Cinco de Mayo Queso

Happy Cinco de Mayo, everybody! Here is a quick recipe for out of this world queso dip that will blow you away! It is quick, relatively easy, and will possibly cause a riot in your home!

Addictive Queso

8 oz.  shreddred monterey jack cheese
8 oz. of American cheese
8 oz. shredded cheddar cheese
2-3 roasted poblano peppers
2-3 tomatoes
1 c. heavy cream
2 cloves garlic
salt
to taste

Directions:

Preheat the broiler. Place the poblanos, tomatoes and garlic on a baking sheet.
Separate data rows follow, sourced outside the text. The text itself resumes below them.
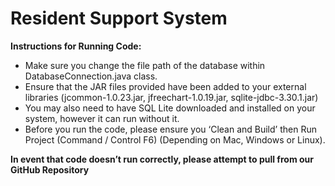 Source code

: # Resident Support System
**Instructions for Running Code:**
- Make sure you change the file path of the database within DatabaseConnection.java class.
- Ensure that the JAR files provided have been added to your external libraries (jcommon-1.0.23.jar, jfreechart-1.0.19.jar, sqlite-jdbc-3.30.1.jar)
- You may also need to have SQL Lite downloaded and installed on your system, however it can run without it.
- Before you run the code, please ensure you ‘Clean and Build’ then Run Project (Command / Control F6) (Depending on Mac, Windows or Linux).

**In event that code doesn’t run correctly, please attempt to pull from our GitHub Repository**

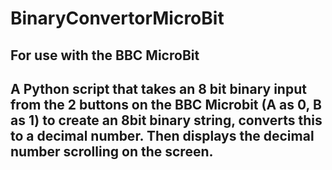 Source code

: # BinaryConvertorMicroBit

## For use with the BBC MicroBit

## A Python script that takes an 8 bit binary input from the 2 buttons on the BBC Microbit (A as 0, B as 1) to create an 8bit binary string, converts this to a decimal number. Then displays the decimal number scrolling on the screen.
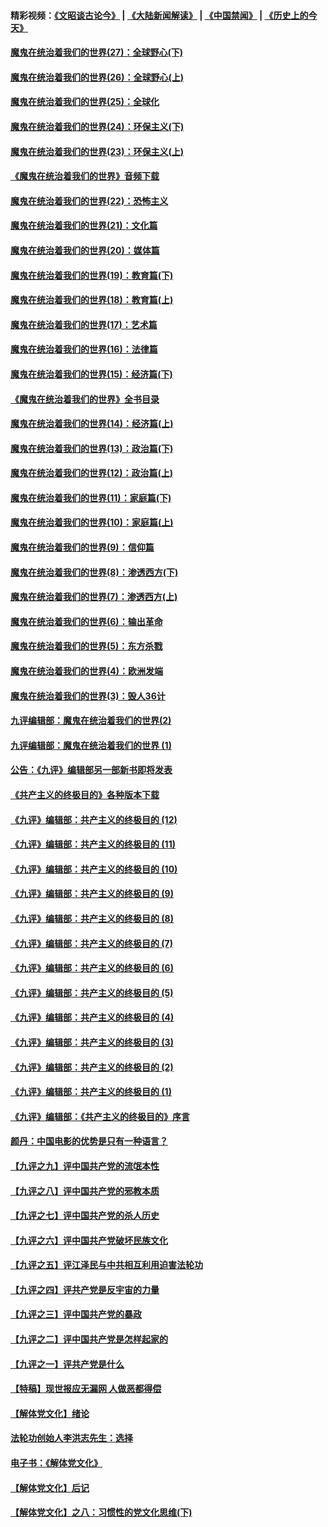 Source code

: #### 精彩视频：[《文昭谈古论今》](https://github.com/gfw-breaker/wenzhao/blob/master/README.md?t=12240331) | [《大陆新闻解读》](https://github.com/gfw-breaker/ntdtv-comedy/blob/master/README.md?t=12240331) | [《中国禁闻》](https://github.com/gfw-breaker/ntdtv-news/blob/master/README.md?t=12240331) | [《历史上的今天》](https://github.com/gfw-breaker/today-in-history/blob/master/README.md?t=12240331) 

#### [魔鬼在统治着我们的世界(27)：全球野心(下)](../pages/nsc422/n10928319.md?t=12240331) 

#### [魔鬼在统治着我们的世界(26)：全球野心(上)](../pages/nsc422/n10900318.md?t=12240331) 

#### [魔鬼在统治着我们的世界(25)：全球化](../pages/nsc422/n10788205.md?t=12240331) 

#### [魔鬼在统治着我们的世界(24)：环保主义(下)](../pages/nsc422/n10695307.md?t=12240331) 

#### [魔鬼在统治着我们的世界(23)：环保主义(上)](../pages/nsc422/n10688613.md?t=12240331) 

#### [《魔鬼在统治着我们的世界》音频下载](../pages/nsc422/n10635553.md?t=12240331) 

#### [魔鬼在统治着我们的世界(22)：恐怖主义](../pages/nsc422/n10614727.md?t=12240331) 

#### [魔鬼在统治着我们的世界(21)：文化篇](../pages/nsc422/n10597706.md?t=12240331) 

#### [魔鬼在统治着我们的世界(20)：媒体篇](../pages/nsc422/n10586579.md?t=12240331) 

#### [魔鬼在统治着我们的世界(19)：教育篇(下)](../pages/nsc422/n10564808.md?t=12240331) 

#### [魔鬼在统治着我们的世界(18)：教育篇(上)](../pages/nsc422/n10526970.md?t=12240331) 

#### [魔鬼在统治着我们的世界(17)：艺术篇](../pages/nsc422/n10499093.md?t=12240331) 

#### [魔鬼在统治着我们的世界(16)：法律篇](../pages/nsc422/n10485969.md?t=12240331) 

#### [魔鬼在统治着我们的世界(15)：经济篇(下)](../pages/nsc422/n10469975.md?t=12240331) 

#### [《魔鬼在统治着我们的世界》全书目录](../pages/nsc422/n10464261.md?t=12240331) 

#### [魔鬼在统治着我们的世界(14)：经济篇(上)](../pages/nsc422/n10457370.md?t=12240331) 

#### [魔鬼在统治着我们的世界(13)：政治篇(下)](../pages/nsc422/n10448270.md?t=12240331) 

#### [魔鬼在统治着我们的世界(12)：政治篇(上)](../pages/nsc422/n10444576.md?t=12240331) 

#### [魔鬼在统治着我们的世界(11)：家庭篇(下)](../pages/nsc422/n10440961.md?t=12240331) 

#### [魔鬼在统治着我们的世界(10)：家庭篇(上)](../pages/nsc422/n10435448.md?t=12240331) 

#### [魔鬼在统治着我们的世界(9)：信仰篇](../pages/nsc422/n10432159.md?t=12240331) 

#### [魔鬼在统治着我们的世界(8)：渗透西方(下)](../pages/nsc422/n10429603.md?t=12240331) 

#### [魔鬼在统治着我们的世界(7)：渗透西方(上)](../pages/nsc422/n10426013.md?t=12240331) 

#### [魔鬼在统治着我们的世界(6)：输出革命](../pages/nsc422/n10421536.md?t=12240331) 

#### [魔鬼在统治着我们的世界(5)：东方杀戮](../pages/nsc422/n10417707.md?t=12240331) 

#### [魔鬼在统治着我们的世界(4)：欧洲发端](../pages/nsc422/n10414890.md?t=12240331) 

#### [魔鬼在统治着我们的世界(3)：毁人36计](../pages/nsc422/n10411583.md?t=12240331) 

#### [九评编辑部：魔鬼在统治着我们的世界(2)](../pages/nsc422/n10410036.md?t=12240331) 

#### [九评编辑部：魔鬼在统治着我们的世界 (1)](../pages/nsc422/n10406825.md?t=12240331) 

#### [公告：《九评》编辑部另一部新书即将发表](../pages/nsc422/n10405104.md?t=12240331) 

#### [《共产主义的终极目的》各种版本下载](../pages/nsc422/n10022138.md?t=12240331) 

#### [《九评》编辑部：共产主义的终极目的 (12)](../pages/nsc422/n9933272.md?t=12240331) 

#### [《九评》编辑部：共产主义的终极目的 (11)](../pages/nsc422/n9924973.md?t=12240331) 

#### [《九评》编辑部：共产主义的终极目的 (10)](../pages/nsc422/n9920883.md?t=12240331) 

#### [《九评》编辑部：共产主义的终极目的 (9)](../pages/nsc422/n9916363.md?t=12240331) 

#### [《九评》编辑部：共产主义的终极目的 (8)](../pages/nsc422/n9912488.md?t=12240331) 

#### [《九评》编辑部：共产主义的终极目的 (7)](../pages/nsc422/n9901176.md?t=12240331) 

#### [《九评》编辑部：共产主义的终极目的 (6)](../pages/nsc422/n9899359.md?t=12240331) 

#### [《九评》编辑部：共产主义的终极目的 (5)](../pages/nsc422/n9893174.md?t=12240331) 

#### [《九评》编辑部：共产主义的终极目的 (4)](../pages/nsc422/n9891246.md?t=12240331) 

#### [《九评》编辑部：共产主义的终极目的 (3)](../pages/nsc422/n9879879.md?t=12240331) 

#### [《九评》编辑部：共产主义的终极目的 (2)](../pages/nsc422/n9876205.md?t=12240331) 

#### [《九评》编辑部：共产主义的终极目的 (1)](../pages/nsc422/n9865857.md?t=12240331) 

#### [《九评》编辑部：《共产主义的终极目的》序言](../pages/nsc422/n9862666.md?t=12240331) 

#### [颜丹：中国电影的优势是只有一种语言？](../pages/nsc422/n9583062.md?t=12240331) 

#### [【九评之九】评中国共产党的流氓本性](../pages/nsc422/n737542.md?t=12240331) 

#### [【九评之八】评中国共产党的邪教本质](../pages/nsc422/n735942.md?t=12240331) 

#### [【九评之七】评中国共产党的杀人历史](../pages/nsc422/n733806.md?t=12240331) 

#### [【九评之六】评中国共产党破坏民族文化](../pages/nsc422/n731667.md?t=12240331) 

#### [【九评之五】评江泽民与中共相互利用迫害法轮功](../pages/nsc422/n730058.md?t=12240331) 

#### [【九评之四】评共产党是反宇宙的力量](../pages/nsc422/n727814.md?t=12240331) 

#### [【九评之三】评中国共产党的暴政](../pages/nsc422/n725597.md?t=12240331) 

#### [【九评之二】评中国共产党是怎样起家的](../pages/nsc422/n723946.md?t=12240331) 

#### [【九评之一】评共产党是什么](../pages/nsc422/n722529.md?t=12240331) 

#### [【特稿】现世报应无漏网 人做恶都得偿](../pages/nsc422/n4215167.md?t=12240331) 

#### [【解体党文化】绪论](../pages/nsc422/n1449356.md?t=12240331) 

#### [法轮功创始人李洪志先生：选择](../pages/nsc422/n3580738.md?t=12240331) 

#### [电子书：《解体党文化》](../pages/nsc422/n1573484.md?t=12240331) 

#### [【解体党文化】后记](../pages/nsc422/n1531999.md?t=12240331) 

#### [【解体党文化】之八：习惯性的党文化思维(下)](../pages/nsc422/n1526477.md?t=12240331)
Set the sheet 4 inches below a very hot broiler. Roast, turning every couple of minutes, until the chiles and tomatoes are soft, blistered and blackened in spots and the garlic is soft, 12 to 13 minutes total.

Place the chiles in a bowl, cover them with a towel, and let them stand 5 minutes, then wipe off the blackened skin. Pull or cut out the stems, seed pods and seeds; rinse quickly to remove any stray seeds and bits of char.

When the tomatoes are cool, peel off and discard their skins.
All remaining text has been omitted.